Mengucap bismillah, sambil berdo’a dalam hati, memohon keselamatan sepanjang perjalanan pada Tuhan Yang Maha Kuasa. Berharap doaku itu pun dikabulkan. Entah kenapa sepanjang perjalanan diriku ini merasa ada yang kurang. Terlebih lagi, sepanjang perjalanan dari pom bensin itu mataku ini diperlihatkan ke arah masjid-masjid dan mushola yang ada di sebelah kanan maupun kiri setiap jalan yang ku lewati. Setiap Masjid yang ku lewati, hanya terbesit dalam hati. “Ah, nanti saja-lah sholat Maghribnya”. Selalu begitu. Sungguh aneh sekali. Sampai ada petunjuk jalan yang bertuliskan Bojong gede, Pemda bogor, Cibinong, ku hampiri orang yang ada di dekat petunjuk jalan itu. Ku tanyakan padanya, apakah benar untuk dapat ke Bojong gede bisa melalui jalan tersebut. Dan dijawab oleh Bapak itu, bisa. “Tinggal lurus saja terus ikutin jalan, sampai ketemu pertigaan ambil kanan dan lurus terus. Nah, disitulah Bojong gede”. Begitu ucap Bapak itu. Tanpa banyak buang waktu, ku ikuti saja petunjuk yang diberikan olehnya itu. Ku telusuri jalan yang naik turun, tidak rata dan banyak lubang itu. Sampai bertemu pertigaan yang dimaksud. Dan ku tanya lagi disitu. Ternyata memang benar, untuk menuju Bojong gede itu tinggal ambil kanan dari pertigaan itu. Ku ikuti terus jalan yang berkontur sangat tidak ramah dengan pengendara kendaraan bermotor itu.

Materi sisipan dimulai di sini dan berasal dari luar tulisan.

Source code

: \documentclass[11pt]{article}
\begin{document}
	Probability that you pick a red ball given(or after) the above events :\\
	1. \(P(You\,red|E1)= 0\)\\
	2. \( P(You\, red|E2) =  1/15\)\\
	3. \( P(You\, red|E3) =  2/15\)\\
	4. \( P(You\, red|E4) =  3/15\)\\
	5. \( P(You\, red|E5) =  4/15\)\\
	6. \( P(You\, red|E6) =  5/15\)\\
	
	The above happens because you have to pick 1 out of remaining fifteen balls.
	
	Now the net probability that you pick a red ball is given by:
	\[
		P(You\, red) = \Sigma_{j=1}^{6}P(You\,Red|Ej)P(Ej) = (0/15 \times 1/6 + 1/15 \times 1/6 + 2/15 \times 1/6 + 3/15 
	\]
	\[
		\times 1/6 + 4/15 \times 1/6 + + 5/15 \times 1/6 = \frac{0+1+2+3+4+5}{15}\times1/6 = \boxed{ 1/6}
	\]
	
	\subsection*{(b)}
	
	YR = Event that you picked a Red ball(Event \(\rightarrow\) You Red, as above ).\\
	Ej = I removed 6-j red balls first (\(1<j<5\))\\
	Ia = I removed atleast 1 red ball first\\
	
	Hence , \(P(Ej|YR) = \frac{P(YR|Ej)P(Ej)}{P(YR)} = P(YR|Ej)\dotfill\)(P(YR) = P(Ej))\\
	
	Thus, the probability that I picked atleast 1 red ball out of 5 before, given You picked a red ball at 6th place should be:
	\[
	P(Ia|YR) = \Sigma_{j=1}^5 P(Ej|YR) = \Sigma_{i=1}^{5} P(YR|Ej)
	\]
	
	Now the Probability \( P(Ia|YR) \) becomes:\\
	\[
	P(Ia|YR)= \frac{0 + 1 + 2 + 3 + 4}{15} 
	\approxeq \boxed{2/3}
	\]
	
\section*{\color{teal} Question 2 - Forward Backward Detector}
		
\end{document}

Kondisi jalan yang sungguh sangat buruk yang belum pernah ku lewati. Jalan dengan banyak lubang, berbelok-belok tak jelas, naik turun dan penerangan yang hampir tidak ada sama sekali di beberapa titik jalan mengakibatkan harus ekstra hati-hati untuk setiap pengendara yang melewati jalan tersebut. Tak dapat ku pungkiri, mengendarai motor di jalan buruk yang sudah ku ceritakan di atas yang belum pernah ku lewati sama sekali. Nekat. Yap, sepertinya kata itu yang cocok dengan aksiku saat itu. Membuka  penutup wajah yang ada di helmet pun ku lakukan jua agar mataku ini dapat memandang jalan yang gelap itu. Bayangkanlah seorang buta yang meraba-raba jalan sambil memegang tongkat, memakai kacamata hitam karena matanya yang buta. Mungkin hal ini sama seperti yang ku alami saat itu. Hanya saja memang bukan buta dalam arti sebenarnya. Tapi, buta dalam pengetahuan tentang kondisi jalan di daerah Cibinong itu.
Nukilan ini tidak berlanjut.